- [Problem description]: Pull out every line in the data that has the string "port" in it.

*** Input data Section Begins ***

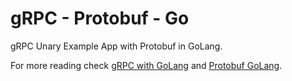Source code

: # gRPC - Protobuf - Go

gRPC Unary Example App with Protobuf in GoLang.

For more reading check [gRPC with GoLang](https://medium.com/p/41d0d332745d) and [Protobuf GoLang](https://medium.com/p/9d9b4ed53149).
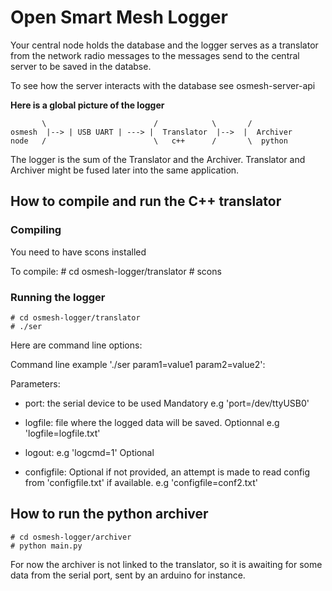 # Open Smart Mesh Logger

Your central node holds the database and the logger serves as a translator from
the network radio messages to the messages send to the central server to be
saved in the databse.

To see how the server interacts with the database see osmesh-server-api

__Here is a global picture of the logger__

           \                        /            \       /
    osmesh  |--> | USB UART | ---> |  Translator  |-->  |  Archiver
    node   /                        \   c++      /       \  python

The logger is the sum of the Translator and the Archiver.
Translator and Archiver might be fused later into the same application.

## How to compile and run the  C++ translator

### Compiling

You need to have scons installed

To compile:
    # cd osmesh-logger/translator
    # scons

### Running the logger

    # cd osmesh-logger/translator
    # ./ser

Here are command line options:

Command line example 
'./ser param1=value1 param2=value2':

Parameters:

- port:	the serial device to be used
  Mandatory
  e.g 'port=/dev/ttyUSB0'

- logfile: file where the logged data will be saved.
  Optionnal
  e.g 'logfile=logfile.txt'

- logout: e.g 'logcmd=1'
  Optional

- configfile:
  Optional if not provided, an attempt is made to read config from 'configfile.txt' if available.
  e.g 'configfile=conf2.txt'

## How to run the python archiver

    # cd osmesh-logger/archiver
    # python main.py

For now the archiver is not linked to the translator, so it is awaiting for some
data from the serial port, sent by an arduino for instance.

*** Input data Section Ends ***

- [Task response]:
- port:	the serial device to be used
  e.g 'port=/dev/ttyUSB0'
data from the serial port, sent by an arduino for instance.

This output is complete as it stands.